The crystal violet assay was performed as previously described.45 Briefly, preformed biofilms (both treated and untreated controls) were washed twice with sterile LB medium. Cells were fixed at the bottom and sides of the wells by treating them with 100% methanol for 15 min. Following removal of methanol, 0.1% filter-sterilised crystal violet solution47 was added to the well and allowed to stain the biofilm for 30 min. Wells were washed in water and the dye was solubilised using 100% ethanol. Two-hundred microlitres of well contents were transferred to a new, clear, flat-bottom, 96-well plate and absorbance was read at 600 nm.

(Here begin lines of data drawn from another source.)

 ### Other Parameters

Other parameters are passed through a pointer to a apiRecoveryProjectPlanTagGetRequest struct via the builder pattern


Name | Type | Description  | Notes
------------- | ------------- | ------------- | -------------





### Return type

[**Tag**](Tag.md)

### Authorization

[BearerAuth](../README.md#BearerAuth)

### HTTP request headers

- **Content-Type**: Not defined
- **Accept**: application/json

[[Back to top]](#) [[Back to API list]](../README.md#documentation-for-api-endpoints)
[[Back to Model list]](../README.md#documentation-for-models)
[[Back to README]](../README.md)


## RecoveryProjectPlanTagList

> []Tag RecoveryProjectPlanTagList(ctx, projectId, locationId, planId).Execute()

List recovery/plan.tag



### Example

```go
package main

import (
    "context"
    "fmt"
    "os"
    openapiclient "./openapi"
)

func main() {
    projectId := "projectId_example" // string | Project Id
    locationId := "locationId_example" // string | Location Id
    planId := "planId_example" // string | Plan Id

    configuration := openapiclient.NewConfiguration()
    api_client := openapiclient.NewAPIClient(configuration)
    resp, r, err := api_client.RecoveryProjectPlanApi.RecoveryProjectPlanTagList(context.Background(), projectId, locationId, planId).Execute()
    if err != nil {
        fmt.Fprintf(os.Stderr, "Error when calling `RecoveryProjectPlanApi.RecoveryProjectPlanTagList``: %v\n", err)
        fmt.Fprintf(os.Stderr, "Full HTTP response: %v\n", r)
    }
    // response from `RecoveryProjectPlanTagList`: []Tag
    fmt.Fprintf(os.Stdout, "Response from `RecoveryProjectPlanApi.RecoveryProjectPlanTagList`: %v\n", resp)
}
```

### XTT assay for metabolic activity in biofilms

The XTT assay was performed as previously described.46 Briefly, preformed biofilms (either treated or untreated) were washed twice with sterile LB medium. XTT was dissolved to make a stock solution of 1 mg/ml. For Menadione, a 7 mg/ml stock solution was prepared in acetone and then diluted 1:100 in distilled water. A solution of LB: XTT: Menadione (79:20:1) was prepared. The solution of LB: XTT: Menadione (200 μl) was added to each well, and the plates were incubated at 37 °C in the dark (sealed with aluminum foil) for 4 h. One-hundred-fifty microlitres of well contents were transferred to a new, clear, flat-bottom, 96-well plate and absorbance was read at 492 nm.

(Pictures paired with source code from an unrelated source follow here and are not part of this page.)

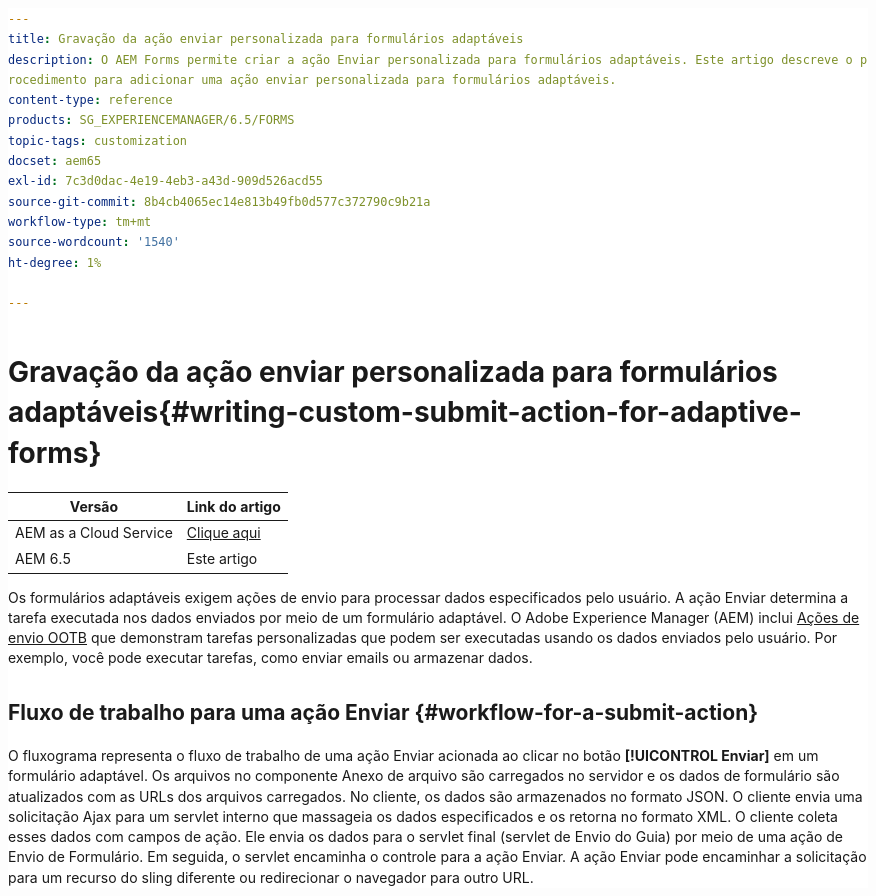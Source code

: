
 ```yaml
---
title: Gravação da ação enviar personalizada para formulários adaptáveis
description: O AEM Forms permite criar a ação Enviar personalizada para formulários adaptáveis. Este artigo descreve o procedimento para adicionar uma ação enviar personalizada para formulários adaptáveis.
content-type: reference
products: SG_EXPERIENCEMANAGER/6.5/FORMS
topic-tags: customization
docset: aem65
exl-id: 7c3d0dac-4e19-4eb3-a43d-909d526acd55
source-git-commit: 8b4cb4065ec14e813b49fb0d577c372790c9b21a
workflow-type: tm+mt
source-wordcount: '1540'
ht-degree: 1%

---
```


# Gravação da ação enviar personalizada para formulários adaptáveis{#writing-custom-submit-action-for-adaptive-forms}

| Versão | Link do artigo |
| -------- | ---------------------------- |
| AEM as a Cloud Service | [Clique aqui](https://experienceleague.adobe.com/docs/experience-manager-cloud-service/content/forms/adaptive-forms-authoring/authoring-adaptive-forms-foundation-components/configure-submit-actions-and-metadata-submission/custom-submit-action-form.html) |
| AEM 6.5 | Este artigo |

Os formulários adaptáveis exigem ações de envio para processar dados especificados pelo usuário. A ação Enviar determina a tarefa executada nos dados enviados por meio de um formulário adaptável. O Adobe Experience Manager (AEM) inclui [Ações de envio OOTB](../../forms/using/configuring-submit-actions.md) que demonstram tarefas personalizadas que podem ser executadas usando os dados enviados pelo usuário. Por exemplo, você pode executar tarefas, como enviar emails ou armazenar dados.

## Fluxo de trabalho para uma ação Enviar {#workflow-for-a-submit-action}

O fluxograma representa o fluxo de trabalho de uma ação Enviar acionada ao clicar no botão **[!UICONTROL Enviar]** em um formulário adaptável. Os arquivos no componente Anexo de arquivo são carregados no servidor e os dados de formulário são atualizados com as URLs dos arquivos carregados. No cliente, os dados são armazenados no formato JSON. O cliente envia uma solicitação Ajax para um servlet interno que massageia os dados especificados e os retorna no formato XML. O cliente coleta esses dados com campos de ação. Ele envia os dados para o servlet final (servlet de Envio do Guia) por meio de uma ação de Envio de Formulário. Em seguida, o servlet encaminha o controle para a ação Enviar. A ação Enviar pode encaminhar a solicitação para um recurso do sling diferente ou redirecionar o navegador para outro URL.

### Screen for biofilm formation by P. aeruginosa strains

The laboratory strain PAO1 and 17 clinical CF isolates (mucoid, dwarf and classic phenotype),32 were screened for biofilm formation using the microtiter dish biofilm assay and quantified using the crystal violet and XTT methods. Using the crystal violet assay, clinical strains 3639M, 4278M, 3470C, 1913C, 0476M, 4220M, 4219D and laboratory strain PAO1 show robust biofilm formation (Supplementary Figure S3A). Crystal violet is a basic dye that binds to negatively charged surface molecules. It thus stains the extracellular matrix, live and dead cells of the biofilm.

To quantify changes in metabolic activity, we use the XTT assay. In metabolically active cells, XTT is reduced to a water-soluble formazan derivative that can be quantified colorimetrically. Strains 3639M, 4278M, 3470C, 1913C, 0476M, 4220M, 4219D and PAO1 that showed robust biofilm formation in the crystal violet assay also demonstrated the presence of live, metabolically active cells in the XTT assay (Supplementary Figure S3B). On the basis of the results of this screen, three strains, PAO1, 4219D and 3470C, were chosen for testing the effects of the tobramycin–bicarbonate combination on biofilms.

### Measurement of the effect of tobramycin+bicarbonate on biofilms

This testing was done using the XTT assay. The XTT assay is a measure of metabolic activity, and therefore its readout is a proxy measurement for metabolic activity of bacterial cells. Preformed biofilms (treated or untreated with tobramycin and bicarbonate) were treated with XTT and absorbance was measured as the readout. An increase in XTT absorbance can indicate greater metabolic activity and/or more active cells, and a decrease in XTT absorbance can indicates decreased metabolic activity (i.e., bacteria entering a more-inactive state) and/or killing of cells, but cannot differentiate between the two.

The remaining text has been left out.